» **AIM OF THE EXERCISE**: Print all of the records. Exclude the images.

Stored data
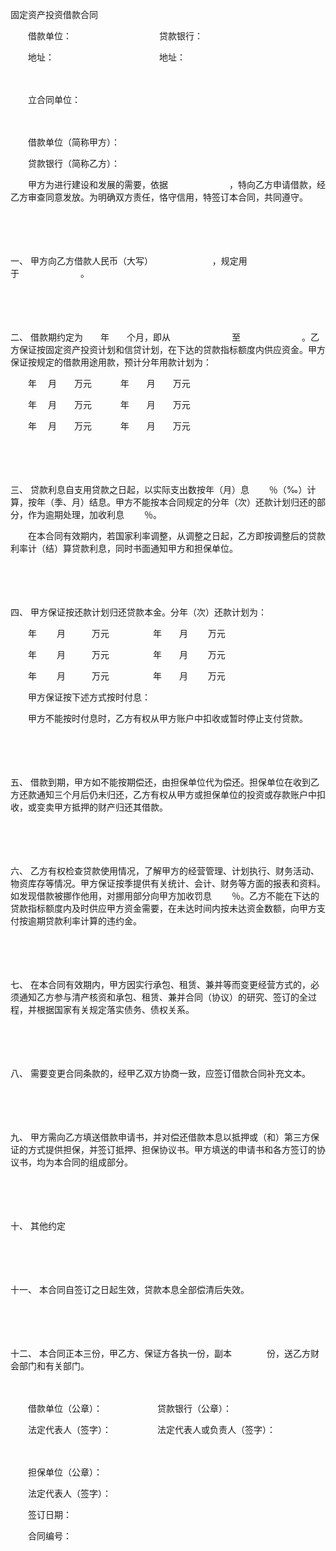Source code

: 



固定资产投资借款合同



 

　　借款单位：　　　　　　　　　　贷款银行：

　　地址：　　　　　　　　　　　　地址：

　　　　　

　　立合同单位：　　

　　

　　借款单位（简称甲方）：

　　贷款银行（简称乙方）：

　　甲方为进行建设和发展的需要，依据　　　　　　　，特向乙方申请借款，经乙方审查同意发放。为明确双方责任，恪守信用，特签订本合同，共同遵守。

　　

　　

一、
甲方向乙方借款人民币（大写）　　　　　　　 ，规定用于　　　　　　　。

　　

　　

二、
借款期约定为　　年　　个月，即从　　　　　　　至　　　　　　　。乙方保证按固定资产投资计划和信贷计划，在下达的贷款指标额度内供应资金。甲方保证按规定的借款用途用款，预计分年用款计划为：

　　年　 月　　万元　　　 年　　月　　万元

　　年　 月　　万元　　　 年　　月　　万元　　

　　年　 月　　万元　　　 年　　月　　万元

　　

　　

三、
贷款利息自支用贷款之日起，以实际支出数按年（月）息　　 ％（‰）计算，按年（季、月）结息。甲方不能按本合同规定的分年（次）还款计划归还的部分，作为逾期处理，加收利息　　 ％。

　　在本合同有效期内，若国家利率调整，从调整之日起，乙方即按调整后的贷款利率计（结）算贷款利息，同时书面通知甲方和担保单位。

　　

　　

四、
甲方保证按还款计划归还贷款本金。分年（次）还款计划为：　　

　　年　　 月　　　万元　　　　　年　　月　　 万元　 

　　年　　 月　　　万元　　　　　年　　月　　 万元　　

　　年　　 月　　　万元　　　　　年　　月　　 万元

　　甲方保证按下述方式按时付息：

　　甲方不能按时付息时，乙方有权从甲方账户中扣收或暂时停止支付贷款。

　　

　　

五、
借款到期，甲方如不能按期偿还，由担保单位代为偿还。担保单位在收到乙方还款通知三个月后仍未归还，乙方有权从甲方或担保单位的投资或存款账户中扣收，或变卖甲方抵押的财产归还其借款。

　　

　　

六、
乙方有权检查贷款使用情况，了解甲方的经营管理、计划执行、财务活动、物资库存等情况。甲方保证按季提供有关统计、会计、财务等方面的报表和资料。如发现借款被挪作他用，对挪用部分向甲方加收罚息　　 ％。乙方不能在下达的贷款指标额度内及时供应甲方资金需要，在未达时间内按未达资金数额，向甲方支付按逾期贷款利率计算的违约金。

　　

　　

七、
在本合同有效期内，甲方因实行承包、租赁、兼并等而变更经营方式的，必须通知乙方参与清产核资和承包、租赁、兼并合同（协议）的研究、签订的全过程，并根据国家有关规定落实债务、债权关系。

　　

　　

八、
需要变更合同条款的，经甲乙双方协商一致，应签订借款合同补充文本。

　　

　　

九、
甲方需向乙方填送借款申请书，并对偿还借款本息以抵押或（和）第三方保证的方式提供担保，并签订抵押、担保协议书。甲方填送的申请书和各方签订的协议书，均为本合同的组成部分。

　　

　　

十、
其他约定

　　

　　

十一、
本合同自签订之日起生效，贷款本息全部偿清后失效。

　　

　　

十二、
本合同正本三份，甲乙方、保证方各执一份，副本　　　　份，送乙方财会部门和有关部门。　　

　　

　　借款单位（公章）：　　　　　　 贷款银行（公章）：

　　法定代表人（签字）：　　　　　 法定代表人或负责人（签字）：　

　　　

　　担保单位（公章）： 

　　法定代表人（签字）： 　　

　　签订日期：

　　合同编号：

　　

» **OUTPUT BELOW**:
Source code

: 



固定资产投资借款合同



 

　　借款单位：　　　　　　　　　　贷款银行：

　　地址：　　　　　　　　　　　　地址：

　　　　　

　　立合同单位：　　

　　

　　借款单位（简称甲方）：

　　贷款银行（简称乙方）：

　　甲方为进行建设和发展的需要，依据　　　　　　　，特向乙方申请借款，经乙方审查同意发放。为明确双方责任，恪守信用，特签订本合同，共同遵守。

　　

　　

一、
甲方向乙方借款人民币（大写）　　　　　　　 ，规定用于　　　　　　　。

　　

　　

二、
借款期约定为　　年　　个月，即从　　　　　　　至　　　　　　　。乙方保证按固定资产投资计划和信贷计划，在下达的贷款指标额度内供应资金。甲方保证按规定的借款用途用款，预计分年用款计划为：

　　年　 月　　万元　　　 年　　月　　万元

　　年　 月　　万元　　　 年　　月　　万元　　

　　年　 月　　万元　　　 年　　月　　万元

　　

　　

三、
贷款利息自支用贷款之日起，以实际支出数按年（月）息　　 ％（‰）计算，按年（季、月）结息。甲方不能按本合同规定的分年（次）还款计划归还的部分，作为逾期处理，加收利息　　 ％。

　　在本合同有效期内，若国家利率调整，从调整之日起，乙方即按调整后的贷款利率计（结）算贷款利息，同时书面通知甲方和担保单位。

　　

　　

四、
甲方保证按还款计划归还贷款本金。分年（次）还款计划为：　　

　　年　　 月　　　万元　　　　　年　　月　　 万元　 

　　年　　 月　　　万元　　　　　年　　月　　 万元　　

　　年　　 月　　　万元　　　　　年　　月　　 万元

　　甲方保证按下述方式按时付息：

　　甲方不能按时付息时，乙方有权从甲方账户中扣收或暂时停止支付贷款。

　　

　　

五、
借款到期，甲方如不能按期偿还，由担保单位代为偿还。担保单位在收到乙方还款通知三个月后仍未归还，乙方有权从甲方或担保单位的投资或存款账户中扣收，或变卖甲方抵押的财产归还其借款。

　　

　　

六、
乙方有权检查贷款使用情况，了解甲方的经营管理、计划执行、财务活动、物资库存等情况。甲方保证按季提供有关统计、会计、财务等方面的报表和资料。如发现借款被挪作他用，对挪用部分向甲方加收罚息　　 ％。乙方不能在下达的贷款指标额度内及时供应甲方资金需要，在未达时间内按未达资金数额，向甲方支付按逾期贷款利率计算的违约金。

　　

　　

七、
在本合同有效期内，甲方因实行承包、租赁、兼并等而变更经营方式的，必须通知乙方参与清产核资和承包、租赁、兼并合同（协议）的研究、签订的全过程，并根据国家有关规定落实债务、债权关系。

　　

　　

八、
需要变更合同条款的，经甲乙双方协商一致，应签订借款合同补充文本。

　　

　　

九、
甲方需向乙方填送借款申请书，并对偿还借款本息以抵押或（和）第三方保证的方式提供担保，并签订抵押、担保协议书。甲方填送的申请书和各方签订的协议书，均为本合同的组成部分。

　　

　　

十、
其他约定

　　

　　

十一、
本合同自签订之日起生效，贷款本息全部偿清后失效。

　　

　　

十二、
本合同正本三份，甲乙方、保证方各执一份，副本　　　　份，送乙方财会部门和有关部门。　　

　　

　　借款单位（公章）：　　　　　　 贷款银行（公章）：

　　法定代表人（签字）：　　　　　 法定代表人或负责人（签字）：　

　　　

　　担保单位（公章）： 

　　法定代表人（签字）： 　　

　　签订日期：

　　合同编号：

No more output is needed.